If a line in the entries below includes "tres", show that line.

- - - - -

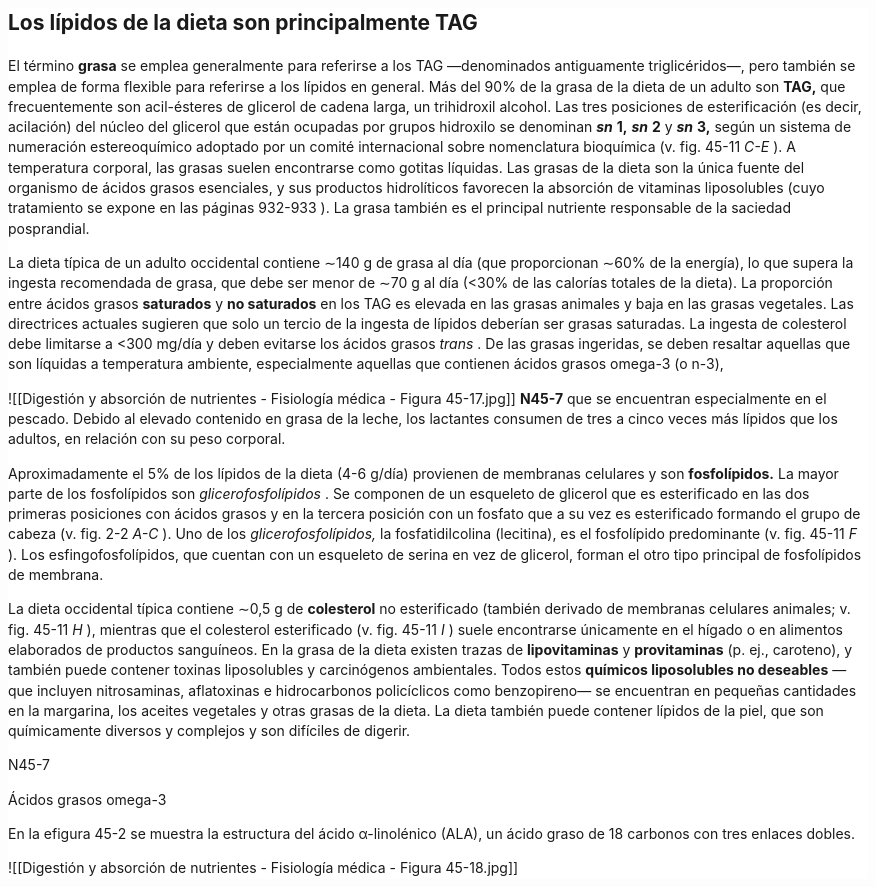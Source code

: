 ## Los lípidos de la dieta son principalmente TAG

El término **grasa** se emplea generalmente para referirse a los TAG —denominados antiguamente triglicéridos—, pero también se emplea de forma flexible para referirse a los lípidos en general. Más del 90% de la grasa de la dieta de un adulto son **TAG,** que frecuentemente son acil-ésteres de glicerol de cadena larga, un trihidroxil alcohol. Las tres posiciones de esterificación (es decir, acilación) del núcleo del glicerol que están ocupadas por grupos hidroxilo se denominan _**sn**_ **1,** _**sn**_ **2** y _**sn**_ **3,** según un sistema de numeración estereoquímico adoptado por un comité internacional sobre nomenclatura bioquímica (v. fig. 45-11 _C-E_ ). A temperatura corporal, las grasas suelen encontrarse como gotitas líquidas. Las grasas de la dieta son la única fuente del organismo de ácidos grasos esenciales, y sus productos hidrolíticos favorecen la absorción de vitaminas liposolubles (cuyo tratamiento se expone en las páginas 932-933 ). La grasa también es el principal nutriente responsable de la saciedad posprandial.

La dieta típica de un adulto occidental contiene ∼140 g de grasa al día (que proporcionan ∼60% de la energía), lo que supera la ingesta recomendada de grasa, que debe ser menor de ∼70 g al día (<30% de las calorías totales de la dieta). La proporción entre ácidos grasos **saturados** y **no saturados** en los TAG es elevada en las grasas animales y baja en las grasas vegetales. Las directrices actuales sugieren que solo un tercio de la ingesta de lípidos deberían ser grasas saturadas. La ingesta de colesterol debe limitarse a <300 mg/día y deben evitarse los ácidos grasos _trans_ . De las grasas ingeridas, se deben resaltar aquellas que son líquidas a temperatura ambiente, especialmente aquellas que contienen ácidos grasos omega-3 (o n-3), 

![[Digestión y absorción de nutrientes - Fisiología médica - Figura 45-17.jpg]] **N45-7** que se encuentran especialmente en el pescado. Debido al elevado contenido en grasa de la leche, los lactantes consumen de tres a cinco veces más lípidos que los adultos, en relación con su peso corporal.

Aproximadamente el 5% de los lípidos de la dieta (4-6 g/día) provienen de membranas celulares y son **fosfolípidos.** La mayor parte de los fosfolípidos son _glicerofosfolípidos_ . Se componen de un esqueleto de glicerol que es esterificado en las dos primeras posiciones con ácidos grasos y en la tercera posición con un fosfato que a su vez es esterificado formando el grupo de cabeza (v. fig. 2-2 _A-C_ ). Uno de los _glicerofosfolípidos,_ la fosfatidilcolina (lecitina), es el fosfolípido predominante (v. fig. 45-11 _F_ ). Los esfingofosfolípidos, que cuentan con un esqueleto de serina en vez de glicerol, forman el otro tipo principal de fosfolípidos de membrana.

La dieta occidental típica contiene ∼0,5 g de **colesterol** no esterificado (también derivado de membranas celulares animales; v. fig. 45-11 _H_ ), mientras que el colesterol esterificado (v. fig. 45-11 _I_ ) suele encontrarse únicamente en el hígado o en alimentos elaborados de productos sanguíneos. En la grasa de la dieta existen trazas de **lipovitaminas** y **provitaminas** (p. ej., caroteno), y también puede contener toxinas liposolubles y carcinógenos ambientales. Todos estos **químicos liposolubles no deseables** —que incluyen nitrosaminas, aflatoxinas e hidrocarbonos policíclicos como benzopireno— se encuentran en pequeñas cantidades en la margarina, los aceites vegetales y otras grasas de la dieta. La dieta también puede contener lípidos de la piel, que son químicamente diversos y complejos y son difíciles de digerir.

N45-7

Ácidos grasos omega-3

En la efigura 45-2 se muestra la estructura del ácido α-linolénico (ALA), un ácido graso de 18 carbonos con tres enlaces dobles.



![[Digestión y absorción de nutrientes - Fisiología médica - Figura 45-18.jpg]]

- - - - -

# Problem solution:
El término **grasa** se emplea generalmente para referirse a los TAG —denominados antiguamente triglicéridos—, pero también se emplea de forma flexible para referirse a los lípidos en general. Más del 90% de la grasa de la dieta de un adulto son **TAG,** que frecuentemente son acil-ésteres de glicerol de cadena larga, un trihidroxil alcohol. Las tres posiciones de esterificación (es decir, acilación) del núcleo del glicerol que están ocupadas por grupos hidroxilo se denominan _**sn**_ **1,** _**sn**_ **2** y _**sn**_ **3,** según un sistema de numeración estereoquímico adoptado por un comité internacional sobre nomenclatura bioquímica (v. fig. 45-11 _C-E_ ). A temperatura corporal, las grasas suelen encontrarse como gotitas líquidas. Las grasas de la dieta son la única fuente del organismo de ácidos grasos esenciales, y sus productos hidrolíticos favorecen la absorción de vitaminas liposolubles (cuyo tratamiento se expone en las páginas 932-933 ). La grasa también es el principal nutriente responsable de la saciedad posprandial.
![[Digestión y absorción de nutrientes - Fisiología médica - Figura 45-17.jpg]] **N45-7** que se encuentran especialmente en el pescado. Debido al elevado contenido en grasa de la leche, los lactantes consumen de tres a cinco veces más lípidos que los adultos, en relación con su peso corporal.
En la efigura 45-2 se muestra la estructura del ácido α-linolénico (ALA), un ácido graso de 18 carbonos con tres enlaces dobles.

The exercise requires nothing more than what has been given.